Task brief: Those lines of the records that contain "dzialanieRep" are to be located and copied.

Material supplied:
————————
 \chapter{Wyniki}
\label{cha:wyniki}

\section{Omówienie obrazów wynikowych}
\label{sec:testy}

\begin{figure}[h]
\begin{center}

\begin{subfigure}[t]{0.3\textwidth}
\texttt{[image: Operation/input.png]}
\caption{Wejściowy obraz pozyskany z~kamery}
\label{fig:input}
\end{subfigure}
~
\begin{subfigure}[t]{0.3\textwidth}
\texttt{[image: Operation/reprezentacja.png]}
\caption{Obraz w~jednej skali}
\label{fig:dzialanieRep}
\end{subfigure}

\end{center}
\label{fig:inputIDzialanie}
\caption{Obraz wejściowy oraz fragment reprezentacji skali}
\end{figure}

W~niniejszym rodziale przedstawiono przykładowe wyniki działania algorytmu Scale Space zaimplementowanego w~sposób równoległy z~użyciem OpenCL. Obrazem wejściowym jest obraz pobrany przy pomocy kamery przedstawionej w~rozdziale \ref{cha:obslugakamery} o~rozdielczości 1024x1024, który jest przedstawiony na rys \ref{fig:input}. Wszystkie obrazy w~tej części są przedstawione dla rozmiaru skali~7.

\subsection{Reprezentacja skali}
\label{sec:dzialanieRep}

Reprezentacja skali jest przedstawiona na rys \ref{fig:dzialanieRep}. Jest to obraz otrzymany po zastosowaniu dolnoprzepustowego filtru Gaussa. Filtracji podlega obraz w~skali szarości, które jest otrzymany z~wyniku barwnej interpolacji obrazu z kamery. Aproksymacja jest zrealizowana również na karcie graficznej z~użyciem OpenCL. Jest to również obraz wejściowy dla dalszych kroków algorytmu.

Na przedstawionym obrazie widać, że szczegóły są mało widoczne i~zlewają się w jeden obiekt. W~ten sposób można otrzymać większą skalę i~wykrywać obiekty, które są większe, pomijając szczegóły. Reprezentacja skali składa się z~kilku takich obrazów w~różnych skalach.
————————
Result for this exercise:
\label{fig:dzialanieRep}
\label{sec:dzialanieRep}
Reprezentacja skali jest przedstawiona na rys \ref{fig:dzialanieRep}. Jest to obraz otrzymany po zastosowaniu dolnoprzepustowego filtru Gaussa. Filtracji podlega obraz w~skali szarości, które jest otrzymany z~wyniku barwnej interpolacji obrazu z kamery. Aproksymacja jest zrealizowana również na karcie graficznej z~użyciem OpenCL. Jest to również obraz wejściowy dla dalszych kroków algorytmu.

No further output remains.